John Smith  is a 65-year-old retiree who is admitted to your unit from the emergency department (Ed). On arrival, you note that he is trembling and nearly doubled over with severe abdominal pain. John indicates that he has severe pain in the right upper quadrant (RUQ) of his abdomen that radiates through to his mid back as a deep, sharp, boring pain. He is more comfortable walking or sitting bent forward rather than lying flat in bed. He admits to having had several similar bouts of abdominal pain in the last month, but “none as bad as this.” He feels nauseated but has not vomited, although he did vomit a week ago with a similar episode. John experienced an acute onset of pain after eating fried fish and chips at a fast-food restaurant earlier today.
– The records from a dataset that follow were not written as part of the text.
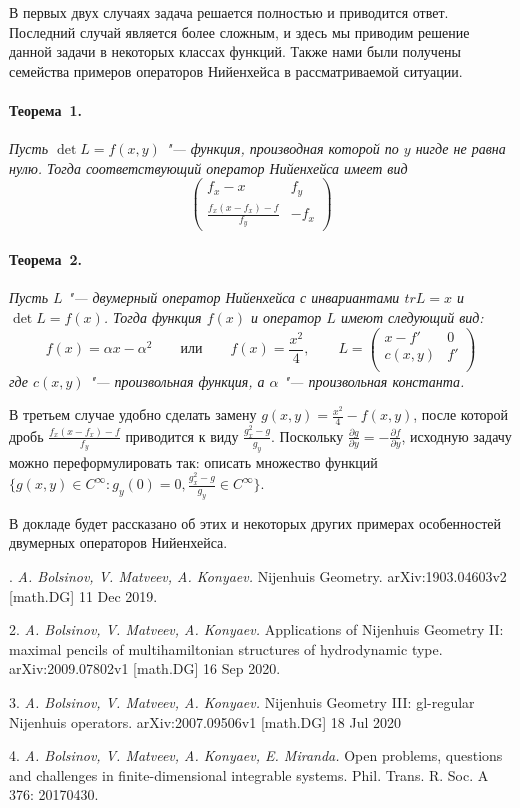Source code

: В первых двух случаях задача решается полностью и приводится ответ.
Последний случай является более сложным, и здесь мы приводим решение данной задачи в некоторых классах функций.
Также нами были получены семейства примеров операторов Нийенхейса в рассматриваемой ситуации.

\paragraph{Теорема~1.}
{\it
Пусть $\det L = f(x,y)$ "--- функция, производная которой по $y$ нигде не равна нулю. Тогда соответствующий оператор Нийенхейса имеет вид
\begin{equation*}
\begin{pmatrix}
f_x - x & f_y \\
\frac{f_x(x - f_x) - f}{f_y} & -f_x
\end{pmatrix}
\end{equation*}
}

\paragraph{Теорема~2.}
{\it
Пусть $L$ "--- двумерный оператор Нийенхейса с инвариантами $tr L = x$ и $\det L = f(x)$. Тогда функция $f(x)$ и оператор $L$ имеют следующий вид:
$$
f(x) = \alpha x - \alpha^2
\qquad
\text{или}
\qquad
f(x) = \frac{x^2}{4},
\qquad
L =
\begin{pmatrix}
x - f' & 0 \\
c(x,y) & f' \\
\end{pmatrix}
$$
где $c(x,y)$ "--- произвольная функция, а $\alpha$ "--- произвольная константа.
}

В третьем случае удобно сделать замену $g(x,y) = \frac{x^2}{4} - f(x,y)$, после которой дробь $\frac{f_x(x - f_x) - f}{f_y}$ приводится
к виду $\frac{g^2_x - g}{g_y}$. Поскольку $\frac{\partial g}{\partial y} = - \frac{\partial f}{\partial y}$, исходную задачу можно переформулировать так:
описать множество функций $\lbrace g(x,y) \in C^{\infty} : g_y(0) = 0, \frac{g^2_x - g}{g_y} \in C^{\infty} \rbrace$.

В докладе будет рассказано об этих и некоторых других примерах особенностей двумерных операторов Нийенхейса.

. {\it A. Bolsinov, V. Matveev, A. Konyaev.} Nijenhuis Geometry. arXiv:1903.04603v2 [math.DG] 11 Dec 2019.

2. {\it A. Bolsinov, V. Matveev, A. Konyaev.} Applications of Nijenhuis Geometry II: maximal pencils of multihamiltonian structures of hydrodynamic type. arXiv:2009.07802v1 [math.DG] 16 Sep 2020.

3. {\it A. Bolsinov, V. Matveev, A. Konyaev.} Nijenhuis Geometry III: gl-regular Nijenhuis operators. arXiv:2007.09506v1 [math.DG] 18 Jul 2020

4. {\it A. Bolsinov, V. Matveev, A. Konyaev, E. Miranda.} Open problems, questions and challenges in finite-dimensional integrable systems. Phil. Trans. R. Soc. A 376: 20170430.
He is not happy to be in the hospital and is grumpy that his daughter insisted on taking him to the emergency department for evaluation. 

After orienting him to the room, you perform your physical assessment. The findings are as follows: He is awake, alert, and oriented × 3, and he moves all extremities well. He is restless, constantly shifting his position, and complains of fatigue. Breath sounds are clear to auscultation. Heart sounds are clear and crisp, with no murmur or rub noted and with a regular rate and rhythm. Abdomen is flat, slightly rigid, and very tender to palpation throughout, especially in the RUQ; bowel sounds are present. He reports having light-colored stools for 1 week. The patient voids dark amber urine but denies dysuria. skin and sclera are jaundiced. 

Admission vital signs are blood pressure 164/100, pulse of 132 beats/min, respiration 26 breaths/min, temperature of 100° F (37.8° C), spo2 96% on 2 L of oxygen by nasal cannula.

Preoperative Laboratory Test Results 

·       WBC 11,900/mm3 

·       Hgb 14.3 g/dL 

·       Hct 43% 

·       Platelets 250,000/mm3 

·       ALT 200 units/L 

·       AST 260 units/L 

·       ALP 450 units/L 

·       Total bilirubin 4.8 mg/dL 

·       PT/INR 11.5 sec/1.0 

·       Amylase 50 units/L 

·       Lipase 23 units/L 

·       Urinalysis Negative

1.     What organs are located in the RUQ of the abdomen? (Start thinking about what organ is involved based on his chief complaint)

2.     What does a positive Murphy’s sign indicate when a health care provider performs deep palpation?

3.     Which lab results are abnormal, and what do they reflect?

4.     Which other data in the assessment are consistent with common bile duct obstruction?

5.     Explain the pathophysiologic changes that can cause these signs and symptoms associated with common bile duct obstruction.

A.    Clay colored stools

B.    Dark urine

C.    Steatorrhea

D.    Jaundice

E.    Pain with fatty food intake

The patient’s abdominal ultrasound reveals several stones in the common bile duct and gallbladder. He is admitted to the medical-surgical unit and placed on nothing by mouth (NPO) status and scheduled to undergo endoscopic retrograde cholangiopancreatography (ERCP) that afternoon.

6.     Explain the rational for the treatment of acute cholecystitits with the following interventions.

A.    NPO with possible NG suction

B.    Antibiotics (which route)

C.    Antispasmodics

7.     Define ERCP and indication for it based on this patient’s status.

8.     Which results are abnormal, and what do they reflect?

The patient then undergoes ERCP and the stones and bile are released, but imaging indicates a stone is still within the cystic duct and gallbladder. A surgeon was consulted and a laparoscopic cholecystectomy was ordered. 

9.     List four to five preoperative orders that will likely need to be done before the patient goes to surgery.

10.  If he had a laparoscopic cholecystectomy, which discharge instruction would the nurse advise the patient: (explain the rational for the correct choice). 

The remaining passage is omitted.